Personal information
- Full name: Iqbal Hussain Chaudhry
- Born: 14 January 1989 (age 37) Dhaka, Bangladesh
- Role: Batsman

International information
- National side: Qatar (2019-2021);
- T20I debut (cap 4): 21 January 2019 v Saudi Arabia
- Last T20I: 29 October 2021 v Kuwait
- Source: Cricinfo, 29 October 2021

= Iqbal Hussain (cricketer) =

Qatari cricketer (born 1989)

Iqbal Hussain (born 14 January 1989) is a cricketer who plays for the Qatar national cricket team and the former captain of the national team.

==Career==
He was named in Qatar's squad for the 2017 ICC World Cricket League Division Five tournament in South Africa. He played in Qatar's opening fixture, against the Cayman Islands, on 3 September 2017.

He made his Twenty20 International (T20I) debut for Qatar against Saudi Arabia on 21 January 2019 in the 2019 ACC Western Region T20 tournament. He was the leading wicket-taker in the Regional Finals of the 2018–19 ICC T20 World Cup Asia Qualifier tournament, with twelve dismissals in four matches.
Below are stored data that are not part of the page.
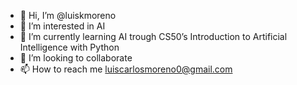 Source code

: - 👋 Hi, I’m @luiskmoreno
- 👀 I’m interested in AI
- 🌱 I’m currently learning AI trough CS50’s Introduction to Artificial Intelligence with Python
- 💞️ I’m looking to collaborate 
- 📫 How to reach me luiscarlosmoreno0@gmail.com

<!---
luiskmoreno/luiskmoreno is a ✨ special ✨ repository because its `README.md` (this file) appears on your GitHub profile.
You can click the Preview link to take a look at your changes.
--->
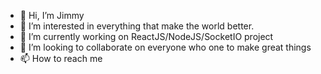 - 👋 Hi, I’m Jimmy
- 👀 I’m interested in everything that make the world better.
- 🌱 I’m currently working on ReactJS/NodeJS/SocketIO project
- 💞️ I’m looking to collaborate on everyone who one to make great things
- 📫 How to reach me

<!---
jimmyvn/jimmyvn is a ✨ special ✨ repository because its `README.md` (this file) appears on your GitHub profile.
You can click the Preview link to take a look at your changes.
--->
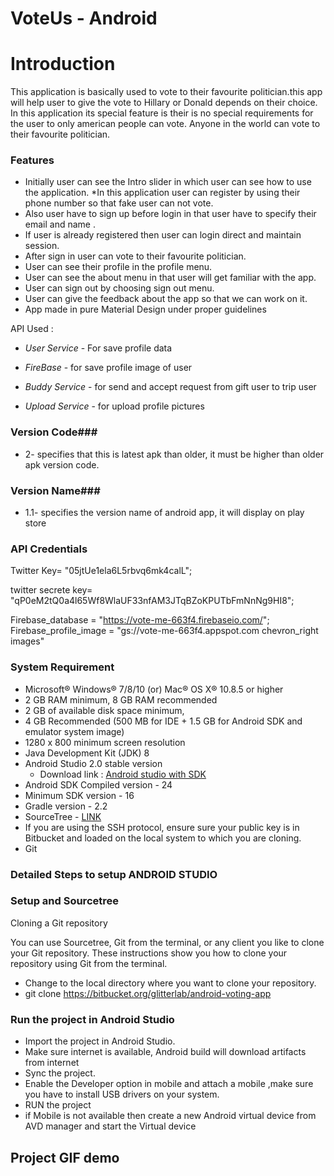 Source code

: # VoteUs - Android #

# Introduction #

This application is basically used to vote to their favourite politician.this app will help user to give the vote to Hillary or Donald depends on their choice.
In this application its special feature is their is no special requirements for the user to only american people can vote. Anyone in the world can vote to their favourite politician.


### Features ###

* Initially user can see the Intro slider in which user can see how to use the application.
*In this application user can register by using their phone number so that fake user can not vote.
* Also user have to sign up before login in that user have to specify their email and name .
* If user is already registered then user can login direct and maintain session.
* After sign in user can vote to their favourite politician.
* User can see their profile in the profile menu.
* User can see the about menu in that user will get familiar with the app.
* User can sign out by choosing sign out menu.
* User can give the feedback about the app so that we can work on it.
* App made in pure Material Design under proper guidelines




API Used : 

* *User Service* - For save profile data


* *FireBase* - for save profile image of user


* *Buddy Service* - for send and accept request from gift user to trip user

* *Upload Service* - for upload profile pictures

### Version Code###

* 2- specifies that this is latest apk than older, it must be higher than older apk version code.

### Version Name###

* 1.1- specifies the version name of android app, it will display on play store



### API Credentials ###

 Twitter Key= "05jtUe1ela6L5rbvq6mk4calL";
 
 twitter secrete key= "qP0eM2tQ0a4l65Wf8WlaUF33nfAM3JTqBZoKPUTbFmNnNg9HI8";
 
 Firebase_database = "https://vote-me-663f4.firebaseio.com/";
 Firebase_profile_image = "gs://vote-me-663f4.appspot.com chevron_right images"
 



### System Requirement ###


* Microsoft® Windows® 7/8/10 (or) Mac® OS X® 10.8.5 or higher
* 2 GB RAM minimum, 8 GB RAM recommended
* 2 GB of available disk space minimum,
* 4 GB Recommended (500 MB for IDE + 1.5 GB for Android SDK and emulator system image)
* 1280 x 800 minimum screen resolution
* Java Development Kit (JDK) 8
* Android Studio 2.0 stable version 
  - Download link : [Android studio with SDK](http://developer.android.com/intl/ja/sdk/index.html)
* Android SDK Compiled version - 24
* Minimum SDK version - 16
* Gradle version - 2.2
* SourceTree - [LINK](https://www.sourcetreeapp.com/download)
* If you are using the SSH protocol, ensure sure your public key is in Bitbucket and loaded on the local system to which you are cloning.
* Git

### Detailed Steps to setup ANDROID STUDIO ###

### Setup and Sourcetree ###

Cloning a Git repository

You can use Sourcetree, Git from the terminal, or any client you like to clone your Git repository. These instructions show you how to clone your repository using Git from the terminal.

* Change to the local directory where you want to clone your repository.
* git clone https://bitbucket.org/glitterlab/android-voting-app

### Run the project in Android Studio ###

* Import the project in Android Studio.
* Make sure internet is available, Android build will download artifacts from internet
* Sync the project.
* Enable the Developer option in mobile and attach a mobile ,make sure you have to install USB drivers on your system.
* RUN the project
* if Mobile is not available then create a new Android virtual device from AVD manager and start the Virtual device


## Project GIF demo ##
In September 2019, he was named as the captain of Qatar's team for the 2019 Malaysia Cricket World Cup Challenge League A tournament. He made his List A debut for Qatar, against Singapore, in the Cricket World Cup Challenge League A tournament on 17 September 2019. In October 2021, he was named as the captain of Qatar's squad for the Group A matches in the 2021 ICC Men's T20 World Cup Asia Qualifier.